● **Problem to solve**
Your answer should hold all lines of the entries that include the word "response".

Data records section start

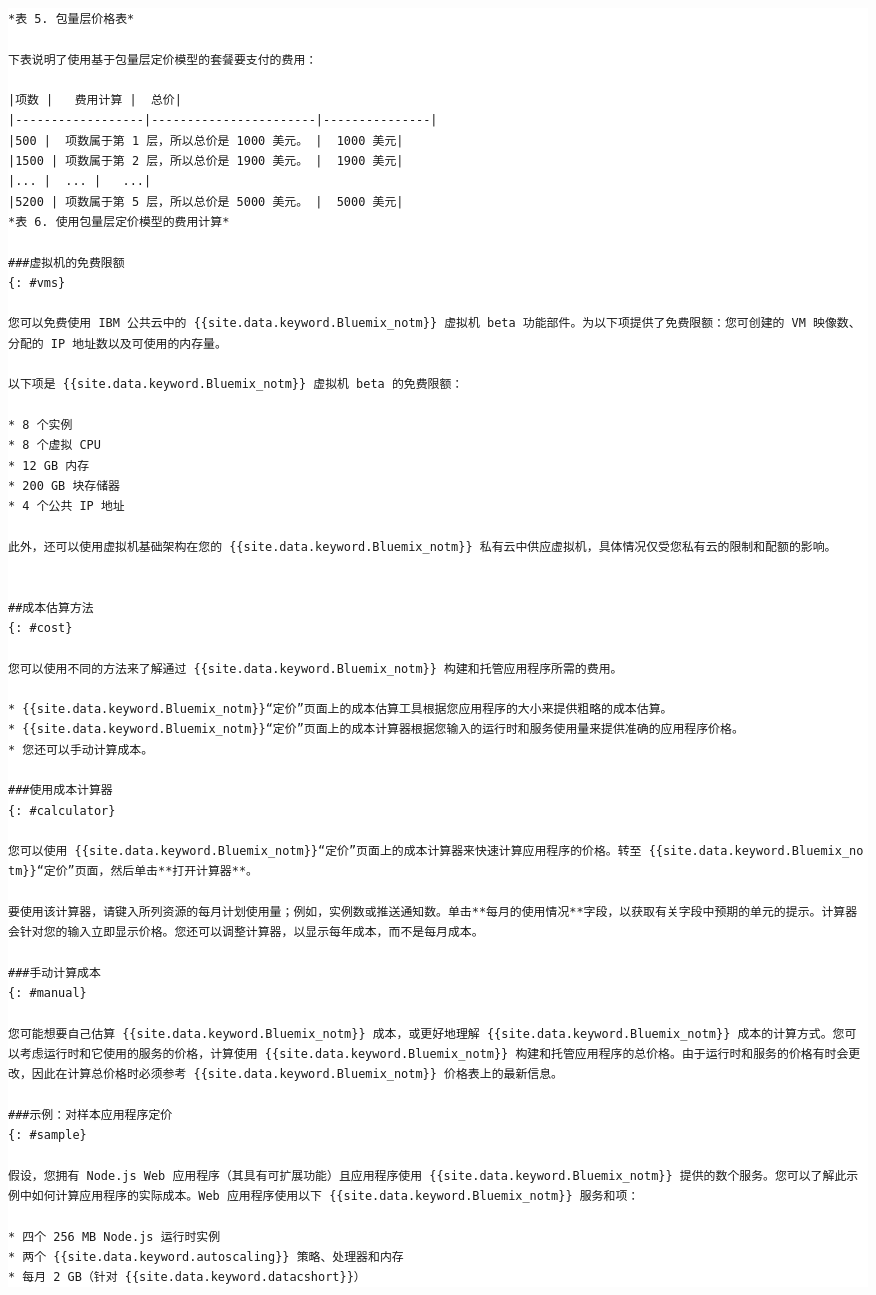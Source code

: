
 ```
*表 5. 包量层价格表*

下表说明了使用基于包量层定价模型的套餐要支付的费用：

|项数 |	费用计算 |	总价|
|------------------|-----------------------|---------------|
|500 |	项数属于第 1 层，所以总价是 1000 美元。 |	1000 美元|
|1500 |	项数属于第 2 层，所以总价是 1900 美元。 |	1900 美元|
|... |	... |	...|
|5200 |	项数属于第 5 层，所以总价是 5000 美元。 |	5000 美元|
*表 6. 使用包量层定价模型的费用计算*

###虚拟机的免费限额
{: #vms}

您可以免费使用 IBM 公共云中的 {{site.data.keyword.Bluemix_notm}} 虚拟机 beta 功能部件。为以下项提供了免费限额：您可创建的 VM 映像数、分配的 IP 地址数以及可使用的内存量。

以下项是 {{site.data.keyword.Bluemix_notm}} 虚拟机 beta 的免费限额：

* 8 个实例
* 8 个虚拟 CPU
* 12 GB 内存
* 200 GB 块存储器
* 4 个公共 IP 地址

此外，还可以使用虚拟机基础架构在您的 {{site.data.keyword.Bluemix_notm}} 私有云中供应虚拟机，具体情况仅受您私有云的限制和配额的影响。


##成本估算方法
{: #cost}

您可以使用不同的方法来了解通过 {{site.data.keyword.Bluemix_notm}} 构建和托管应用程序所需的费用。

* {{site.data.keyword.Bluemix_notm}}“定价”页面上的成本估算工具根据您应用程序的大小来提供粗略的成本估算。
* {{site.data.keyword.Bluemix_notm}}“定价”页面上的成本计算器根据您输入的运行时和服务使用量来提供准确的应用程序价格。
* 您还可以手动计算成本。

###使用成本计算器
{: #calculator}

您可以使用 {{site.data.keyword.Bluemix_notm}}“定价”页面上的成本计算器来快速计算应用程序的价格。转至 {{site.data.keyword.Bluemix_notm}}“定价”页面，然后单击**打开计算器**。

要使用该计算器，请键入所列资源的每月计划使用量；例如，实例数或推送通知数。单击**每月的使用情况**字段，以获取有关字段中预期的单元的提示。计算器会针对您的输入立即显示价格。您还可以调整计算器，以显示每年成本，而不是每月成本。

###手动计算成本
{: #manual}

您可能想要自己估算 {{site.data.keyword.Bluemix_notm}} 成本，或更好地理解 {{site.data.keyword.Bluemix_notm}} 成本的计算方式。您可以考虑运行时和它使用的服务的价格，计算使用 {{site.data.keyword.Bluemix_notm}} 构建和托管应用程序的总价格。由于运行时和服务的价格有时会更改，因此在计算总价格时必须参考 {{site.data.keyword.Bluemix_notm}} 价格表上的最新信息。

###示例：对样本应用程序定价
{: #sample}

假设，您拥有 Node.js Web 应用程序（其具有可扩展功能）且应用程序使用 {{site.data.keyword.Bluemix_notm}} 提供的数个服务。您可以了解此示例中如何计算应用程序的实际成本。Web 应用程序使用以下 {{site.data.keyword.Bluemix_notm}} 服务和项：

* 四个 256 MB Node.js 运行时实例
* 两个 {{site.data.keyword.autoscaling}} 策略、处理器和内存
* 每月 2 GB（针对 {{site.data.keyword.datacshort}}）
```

Data records section end
Data records section start

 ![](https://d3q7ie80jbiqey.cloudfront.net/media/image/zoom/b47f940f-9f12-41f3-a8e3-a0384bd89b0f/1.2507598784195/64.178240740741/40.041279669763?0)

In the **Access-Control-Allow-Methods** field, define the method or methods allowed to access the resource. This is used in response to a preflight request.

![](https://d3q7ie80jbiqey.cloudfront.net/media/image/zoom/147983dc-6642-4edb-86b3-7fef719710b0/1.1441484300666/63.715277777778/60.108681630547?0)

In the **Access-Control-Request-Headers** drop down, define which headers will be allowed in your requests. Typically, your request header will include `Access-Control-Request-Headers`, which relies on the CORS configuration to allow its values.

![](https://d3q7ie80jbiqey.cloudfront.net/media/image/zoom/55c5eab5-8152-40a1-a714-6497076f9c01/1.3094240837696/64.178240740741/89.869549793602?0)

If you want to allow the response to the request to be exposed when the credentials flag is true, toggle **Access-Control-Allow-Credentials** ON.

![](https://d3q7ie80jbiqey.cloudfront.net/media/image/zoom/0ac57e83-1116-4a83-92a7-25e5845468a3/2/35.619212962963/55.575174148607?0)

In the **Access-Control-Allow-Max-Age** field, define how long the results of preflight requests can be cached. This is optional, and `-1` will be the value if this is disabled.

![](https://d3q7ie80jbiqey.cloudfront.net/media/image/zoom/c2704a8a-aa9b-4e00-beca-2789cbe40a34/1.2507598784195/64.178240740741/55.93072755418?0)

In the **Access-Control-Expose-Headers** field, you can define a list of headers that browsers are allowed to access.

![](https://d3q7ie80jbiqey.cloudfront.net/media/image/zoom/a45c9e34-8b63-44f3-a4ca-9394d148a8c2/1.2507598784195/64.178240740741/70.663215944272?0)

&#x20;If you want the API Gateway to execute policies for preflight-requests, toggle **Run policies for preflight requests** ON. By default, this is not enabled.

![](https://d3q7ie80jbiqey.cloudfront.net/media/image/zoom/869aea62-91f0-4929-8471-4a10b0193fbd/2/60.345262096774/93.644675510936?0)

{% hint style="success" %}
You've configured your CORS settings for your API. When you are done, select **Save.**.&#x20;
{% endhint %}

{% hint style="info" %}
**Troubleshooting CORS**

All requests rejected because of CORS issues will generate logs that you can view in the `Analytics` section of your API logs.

Data records section end
Data records section start

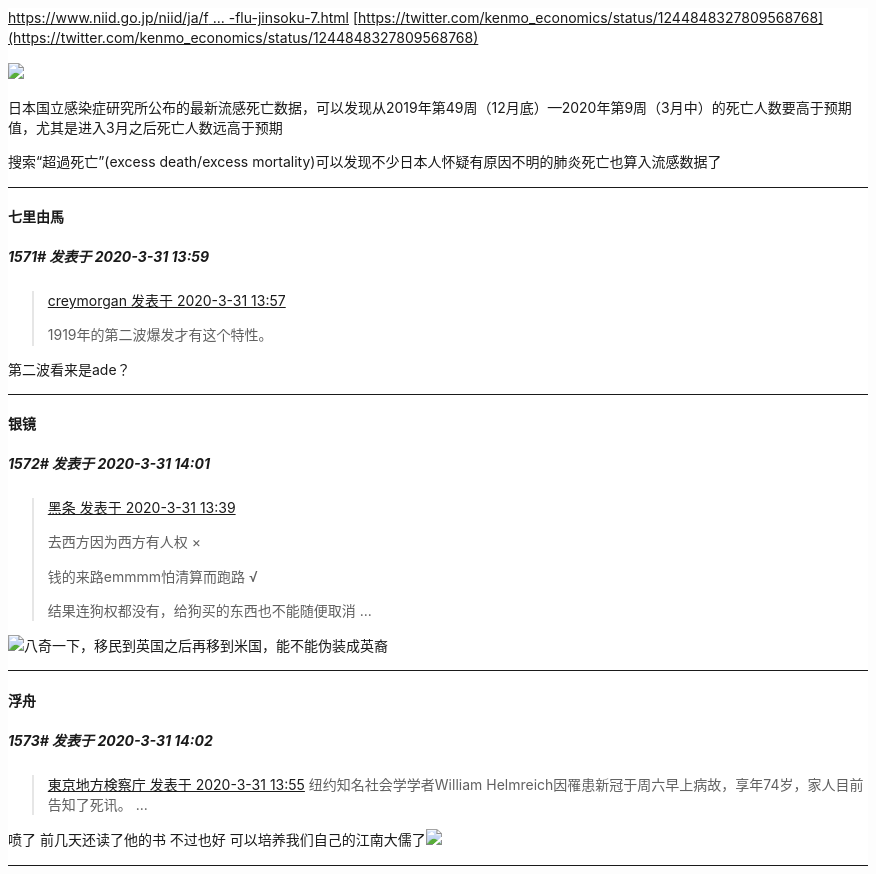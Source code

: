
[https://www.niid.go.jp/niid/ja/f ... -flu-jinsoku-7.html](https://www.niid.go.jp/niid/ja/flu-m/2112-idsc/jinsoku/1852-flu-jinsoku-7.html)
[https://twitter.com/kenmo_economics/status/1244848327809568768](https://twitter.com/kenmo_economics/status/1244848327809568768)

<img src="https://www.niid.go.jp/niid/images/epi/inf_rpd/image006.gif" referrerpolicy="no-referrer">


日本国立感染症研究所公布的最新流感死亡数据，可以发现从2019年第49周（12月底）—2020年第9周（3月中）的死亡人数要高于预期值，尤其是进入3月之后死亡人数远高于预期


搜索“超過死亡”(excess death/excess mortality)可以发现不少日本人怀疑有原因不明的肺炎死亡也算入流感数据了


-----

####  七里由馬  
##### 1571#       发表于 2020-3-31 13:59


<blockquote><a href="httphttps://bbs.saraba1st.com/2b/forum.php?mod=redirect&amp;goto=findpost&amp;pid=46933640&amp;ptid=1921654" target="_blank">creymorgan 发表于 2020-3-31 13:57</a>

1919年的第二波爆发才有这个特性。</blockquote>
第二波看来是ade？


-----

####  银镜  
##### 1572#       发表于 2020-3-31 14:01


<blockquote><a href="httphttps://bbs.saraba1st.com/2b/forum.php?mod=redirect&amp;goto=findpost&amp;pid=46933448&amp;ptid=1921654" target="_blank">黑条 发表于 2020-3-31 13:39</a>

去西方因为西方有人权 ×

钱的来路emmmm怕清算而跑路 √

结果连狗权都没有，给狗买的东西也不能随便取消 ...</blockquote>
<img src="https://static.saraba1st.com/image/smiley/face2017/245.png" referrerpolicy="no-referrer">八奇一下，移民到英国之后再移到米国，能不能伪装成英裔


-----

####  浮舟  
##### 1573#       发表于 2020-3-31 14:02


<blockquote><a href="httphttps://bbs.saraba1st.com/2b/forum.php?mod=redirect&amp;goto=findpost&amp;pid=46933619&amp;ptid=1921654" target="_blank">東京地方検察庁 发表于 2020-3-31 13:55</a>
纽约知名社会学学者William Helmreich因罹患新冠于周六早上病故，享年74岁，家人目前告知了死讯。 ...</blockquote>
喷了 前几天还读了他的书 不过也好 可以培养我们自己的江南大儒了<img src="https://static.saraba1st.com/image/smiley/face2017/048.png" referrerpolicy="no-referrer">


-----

Data records section end

● **Answer to the exercise**
In the **Access-Control-Allow-Methods** field, define the method or methods allowed to access the resource. This is used in response to a preflight request.
If you want to allow the response to the request to be exposed when the credentials flag is true, toggle **Access-Control-Allow-Credentials** ON.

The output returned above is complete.